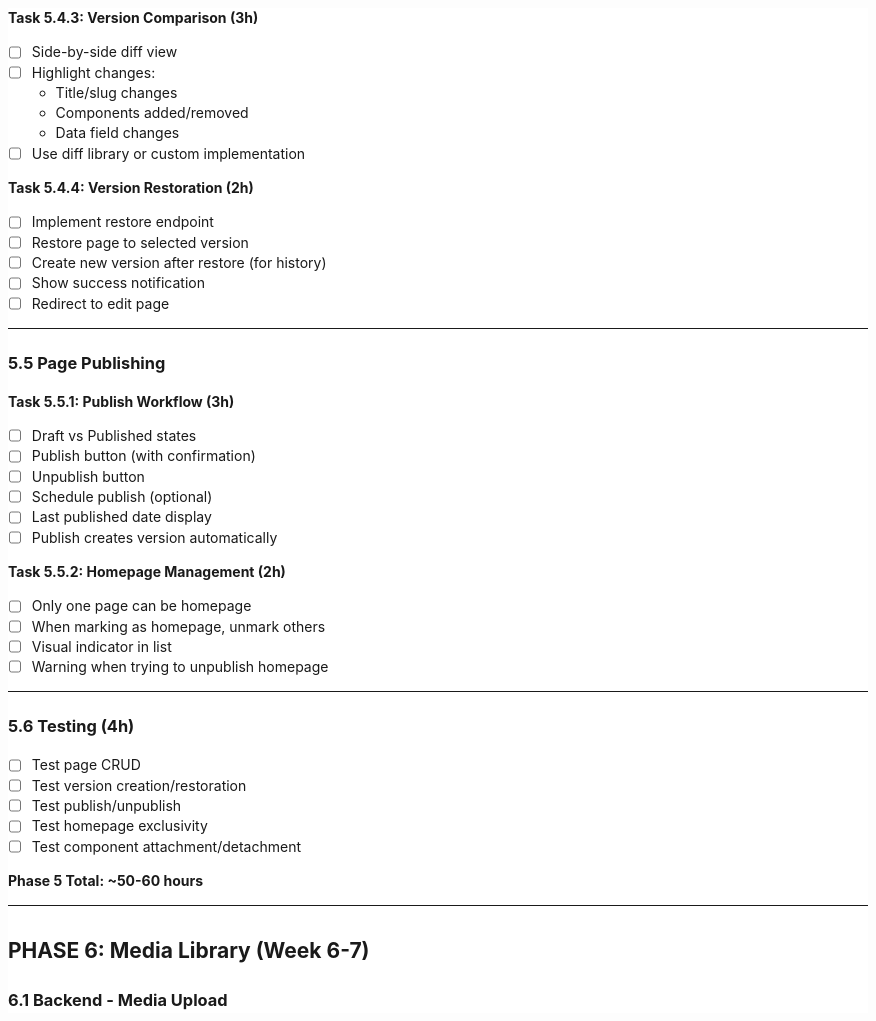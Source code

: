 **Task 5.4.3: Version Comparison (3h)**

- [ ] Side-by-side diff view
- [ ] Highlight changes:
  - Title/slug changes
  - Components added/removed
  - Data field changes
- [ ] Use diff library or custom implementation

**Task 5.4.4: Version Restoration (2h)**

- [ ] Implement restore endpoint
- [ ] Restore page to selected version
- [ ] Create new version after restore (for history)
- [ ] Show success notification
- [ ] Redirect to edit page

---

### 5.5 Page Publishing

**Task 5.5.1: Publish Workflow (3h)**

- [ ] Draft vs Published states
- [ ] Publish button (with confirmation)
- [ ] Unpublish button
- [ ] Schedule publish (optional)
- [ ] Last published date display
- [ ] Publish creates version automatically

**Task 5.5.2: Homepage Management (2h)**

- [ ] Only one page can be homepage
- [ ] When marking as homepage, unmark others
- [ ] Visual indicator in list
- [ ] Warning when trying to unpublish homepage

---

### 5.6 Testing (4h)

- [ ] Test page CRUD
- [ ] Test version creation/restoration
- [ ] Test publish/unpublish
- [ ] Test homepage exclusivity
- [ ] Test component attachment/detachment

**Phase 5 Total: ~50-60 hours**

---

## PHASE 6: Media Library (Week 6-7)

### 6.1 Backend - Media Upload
...
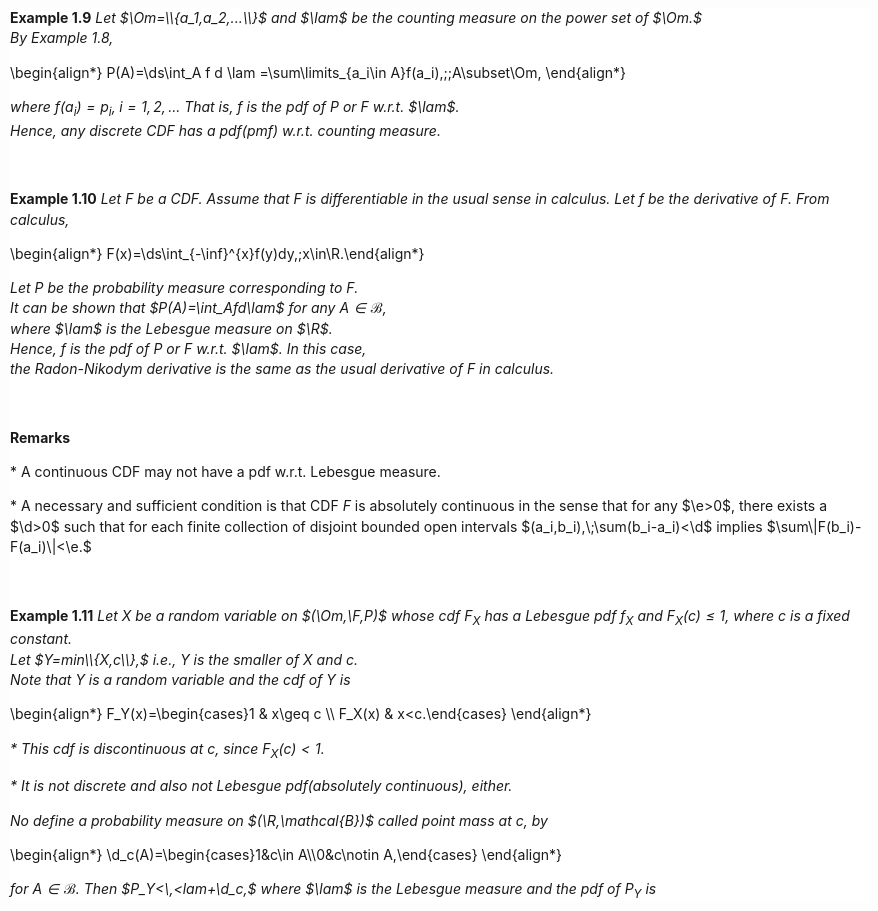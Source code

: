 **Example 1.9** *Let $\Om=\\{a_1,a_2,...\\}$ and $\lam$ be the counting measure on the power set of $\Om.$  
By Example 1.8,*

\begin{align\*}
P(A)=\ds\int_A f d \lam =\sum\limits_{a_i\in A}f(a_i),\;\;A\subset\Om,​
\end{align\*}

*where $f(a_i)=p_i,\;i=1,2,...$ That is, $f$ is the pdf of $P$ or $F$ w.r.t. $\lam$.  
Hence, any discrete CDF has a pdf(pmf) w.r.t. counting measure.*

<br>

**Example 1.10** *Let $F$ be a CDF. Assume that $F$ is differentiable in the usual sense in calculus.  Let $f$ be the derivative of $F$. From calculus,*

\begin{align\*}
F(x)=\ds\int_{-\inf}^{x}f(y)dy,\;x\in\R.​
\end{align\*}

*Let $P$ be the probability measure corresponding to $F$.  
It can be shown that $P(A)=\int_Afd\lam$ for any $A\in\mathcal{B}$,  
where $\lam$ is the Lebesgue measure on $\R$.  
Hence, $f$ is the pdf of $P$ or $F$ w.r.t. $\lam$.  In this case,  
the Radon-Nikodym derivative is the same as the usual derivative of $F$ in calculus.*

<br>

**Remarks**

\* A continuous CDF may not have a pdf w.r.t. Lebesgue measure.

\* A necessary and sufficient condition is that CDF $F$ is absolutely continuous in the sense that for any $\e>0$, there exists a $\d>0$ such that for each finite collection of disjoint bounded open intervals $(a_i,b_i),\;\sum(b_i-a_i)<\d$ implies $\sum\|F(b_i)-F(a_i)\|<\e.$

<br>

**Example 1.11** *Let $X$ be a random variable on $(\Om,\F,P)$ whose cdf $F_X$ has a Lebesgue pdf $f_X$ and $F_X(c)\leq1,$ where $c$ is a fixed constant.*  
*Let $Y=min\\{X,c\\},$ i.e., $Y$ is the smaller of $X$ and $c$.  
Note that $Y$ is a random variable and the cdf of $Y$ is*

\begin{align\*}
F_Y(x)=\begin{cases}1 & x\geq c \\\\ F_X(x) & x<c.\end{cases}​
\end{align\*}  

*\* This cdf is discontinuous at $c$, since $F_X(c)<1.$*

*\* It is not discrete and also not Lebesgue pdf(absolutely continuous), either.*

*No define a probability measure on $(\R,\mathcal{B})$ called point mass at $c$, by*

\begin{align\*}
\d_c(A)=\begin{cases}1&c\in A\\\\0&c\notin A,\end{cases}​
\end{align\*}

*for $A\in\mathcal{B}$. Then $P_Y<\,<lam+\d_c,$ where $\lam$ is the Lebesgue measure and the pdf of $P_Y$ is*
* * *
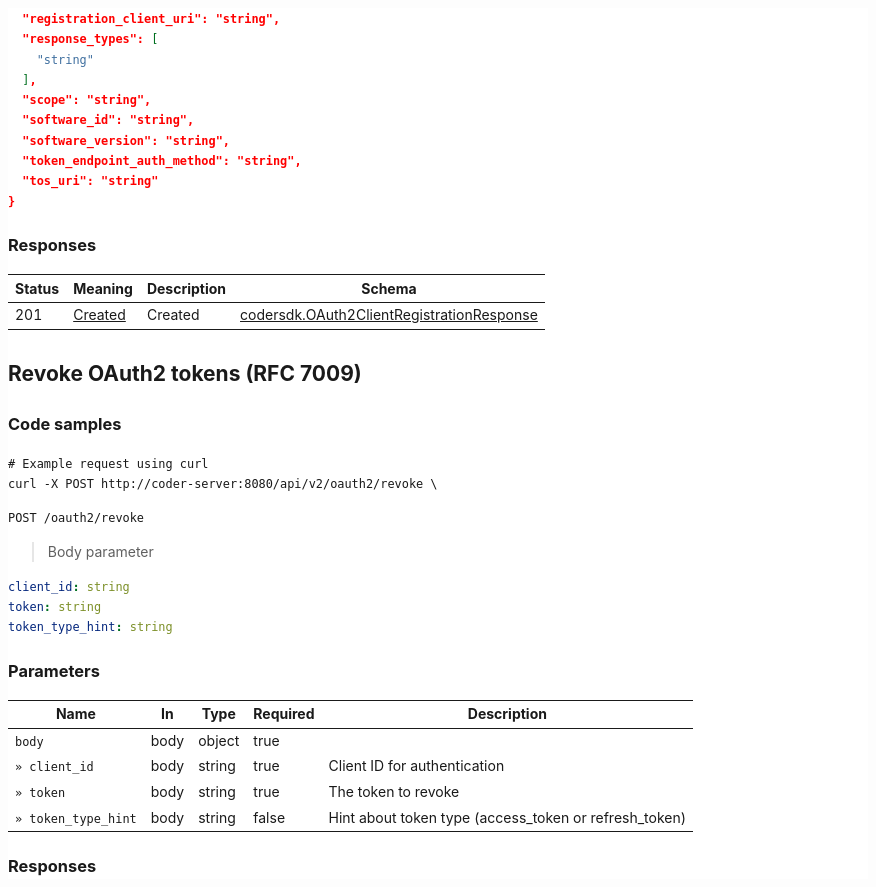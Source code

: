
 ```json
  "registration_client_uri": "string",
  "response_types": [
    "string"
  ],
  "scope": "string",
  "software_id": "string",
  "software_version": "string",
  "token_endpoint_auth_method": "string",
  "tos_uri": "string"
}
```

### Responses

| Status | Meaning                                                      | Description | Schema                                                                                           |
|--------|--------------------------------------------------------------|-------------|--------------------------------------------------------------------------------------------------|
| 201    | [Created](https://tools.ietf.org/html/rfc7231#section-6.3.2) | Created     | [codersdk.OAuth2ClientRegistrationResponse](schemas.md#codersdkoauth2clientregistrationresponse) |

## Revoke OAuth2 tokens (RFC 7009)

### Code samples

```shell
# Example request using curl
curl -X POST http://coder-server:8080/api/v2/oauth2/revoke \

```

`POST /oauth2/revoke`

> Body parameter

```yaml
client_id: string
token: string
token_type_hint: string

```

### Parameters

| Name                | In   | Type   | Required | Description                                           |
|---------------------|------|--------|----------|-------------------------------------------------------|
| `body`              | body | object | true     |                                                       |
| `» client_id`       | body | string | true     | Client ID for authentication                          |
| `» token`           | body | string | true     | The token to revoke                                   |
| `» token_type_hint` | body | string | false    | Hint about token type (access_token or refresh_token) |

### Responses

* **Directions for this task**
Write out exactly the lines that fall from the line with "set of $\Om.$" to the line with "It can be shown" in the records above, keeping both ends.

* **Task answer**
: **Example 1.9** *Let $\Om=\\{a_1,a_2,...\\}$ and $\lam$ be the counting measure on the power set of $\Om.$  
By Example 1.8,*

\begin{align\*}
P(A)=\ds\int_A f d \lam =\sum\limits_{a_i\in A}f(a_i),\;\;A\subset\Om,​
\end{align\*}

*where $f(a_i)=p_i,\;i=1,2,...$ That is, $f$ is the pdf of $P$ or $F$ w.r.t. $\lam$.  
Hence, any discrete CDF has a pdf(pmf) w.r.t. counting measure.*

<br>

**Example 1.10** *Let $F$ be a CDF. Assume that $F$ is differentiable in the usual sense in calculus.  Let $f$ be the derivative of $F$. From calculus,*

\begin{align\*}
F(x)=\ds\int_{-\inf}^{x}f(y)dy,\;x\in\R.​
\end{align\*}

*Let $P$ be the probability measure corresponding to $F$.  
It can be shown that $P(A)=\int_Afd\lam$ for any $A\in\mathcal{B}$,  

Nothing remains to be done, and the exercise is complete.